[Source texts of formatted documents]
══════════

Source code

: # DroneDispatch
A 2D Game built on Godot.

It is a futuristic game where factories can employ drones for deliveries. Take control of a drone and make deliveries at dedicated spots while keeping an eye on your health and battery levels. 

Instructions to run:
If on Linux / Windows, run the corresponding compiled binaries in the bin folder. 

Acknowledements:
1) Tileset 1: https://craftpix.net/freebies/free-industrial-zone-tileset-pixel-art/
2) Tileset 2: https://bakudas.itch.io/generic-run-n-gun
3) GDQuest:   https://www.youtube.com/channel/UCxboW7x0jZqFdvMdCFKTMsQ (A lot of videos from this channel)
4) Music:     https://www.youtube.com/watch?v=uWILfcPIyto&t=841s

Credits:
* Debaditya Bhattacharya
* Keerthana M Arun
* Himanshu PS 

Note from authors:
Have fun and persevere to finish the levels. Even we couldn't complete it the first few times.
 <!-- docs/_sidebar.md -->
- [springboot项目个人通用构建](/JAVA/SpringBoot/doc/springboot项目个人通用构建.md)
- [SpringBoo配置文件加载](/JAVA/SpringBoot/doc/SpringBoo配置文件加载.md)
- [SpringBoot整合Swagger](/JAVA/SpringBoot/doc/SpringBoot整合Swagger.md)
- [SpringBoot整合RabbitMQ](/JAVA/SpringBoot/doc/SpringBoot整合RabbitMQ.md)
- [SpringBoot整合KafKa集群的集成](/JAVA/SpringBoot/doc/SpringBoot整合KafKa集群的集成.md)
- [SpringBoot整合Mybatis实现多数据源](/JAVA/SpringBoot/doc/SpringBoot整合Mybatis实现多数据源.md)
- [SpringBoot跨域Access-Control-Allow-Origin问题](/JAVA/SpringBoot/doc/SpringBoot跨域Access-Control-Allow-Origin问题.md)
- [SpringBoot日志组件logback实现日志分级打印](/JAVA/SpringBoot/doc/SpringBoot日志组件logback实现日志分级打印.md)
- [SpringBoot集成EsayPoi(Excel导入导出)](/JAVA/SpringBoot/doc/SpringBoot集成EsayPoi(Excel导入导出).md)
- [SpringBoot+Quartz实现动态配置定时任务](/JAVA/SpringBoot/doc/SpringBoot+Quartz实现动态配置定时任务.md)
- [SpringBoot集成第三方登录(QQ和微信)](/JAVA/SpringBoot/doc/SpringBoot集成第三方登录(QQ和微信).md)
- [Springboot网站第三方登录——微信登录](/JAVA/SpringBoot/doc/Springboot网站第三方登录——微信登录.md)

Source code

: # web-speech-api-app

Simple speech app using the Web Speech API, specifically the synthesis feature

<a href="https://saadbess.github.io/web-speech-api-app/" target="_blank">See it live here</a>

══════════

Copy out each entry above with no deviation.

-- ANSWER BOX --
Source code

: # DroneDispatch
A 2D Game built on Godot.

It is a futuristic game where factories can employ drones for deliveries. Take control of a drone and make deliveries at dedicated spots while keeping an eye on your health and battery levels. 

Instructions to run:
If on Linux / Windows, run the corresponding compiled binaries in the bin folder. 

Acknowledements:
1) Tileset 1: https://craftpix.net/freebies/free-industrial-zone-tileset-pixel-art/
2) Tileset 2: https://bakudas.itch.io/generic-run-n-gun
3) GDQuest:   https://www.youtube.com/channel/UCxboW7x0jZqFdvMdCFKTMsQ (A lot of videos from this channel)
4) Music:     https://www.youtube.com/watch?v=uWILfcPIyto&t=841s

Credits:
* Debaditya Bhattacharya
* Keerthana M Arun
* Himanshu PS 

Note from authors:
Have fun and persevere to finish the levels. Even we couldn't complete it the first few times.
 <!-- docs/_sidebar.md -->
- [springboot项目个人通用构建](/JAVA/SpringBoot/doc/springboot项目个人通用构建.md)
- [SpringBoo配置文件加载](/JAVA/SpringBoot/doc/SpringBoo配置文件加载.md)
- [SpringBoot整合Swagger](/JAVA/SpringBoot/doc/SpringBoot整合Swagger.md)
- [SpringBoot整合RabbitMQ](/JAVA/SpringBoot/doc/SpringBoot整合RabbitMQ.md)
- [SpringBoot整合KafKa集群的集成](/JAVA/SpringBoot/doc/SpringBoot整合KafKa集群的集成.md)
- [SpringBoot整合Mybatis实现多数据源](/JAVA/SpringBoot/doc/SpringBoot整合Mybatis实现多数据源.md)
- [SpringBoot跨域Access-Control-Allow-Origin问题](/JAVA/SpringBoot/doc/SpringBoot跨域Access-Control-Allow-Origin问题.md)
- [SpringBoot日志组件logback实现日志分级打印](/JAVA/SpringBoot/doc/SpringBoot日志组件logback实现日志分级打印.md)
- [SpringBoot集成EsayPoi(Excel导入导出)](/JAVA/SpringBoot/doc/SpringBoot集成EsayPoi(Excel导入导出).md)
- [SpringBoot+Quartz实现动态配置定时任务](/JAVA/SpringBoot/doc/SpringBoot+Quartz实现动态配置定时任务.md)
- [SpringBoot集成第三方登录(QQ和微信)](/JAVA/SpringBoot/doc/SpringBoot集成第三方登录(QQ和微信).md)
- [Springboot网站第三方登录——微信登录](/JAVA/SpringBoot/doc/Springboot网站第三方登录——微信登录.md)

Source code

: # web-speech-api-app

Simple speech app using the Web Speech API, specifically the synthesis feature

<a href="https://saadbess.github.io/web-speech-api-app/" target="_blank">See it live here</a>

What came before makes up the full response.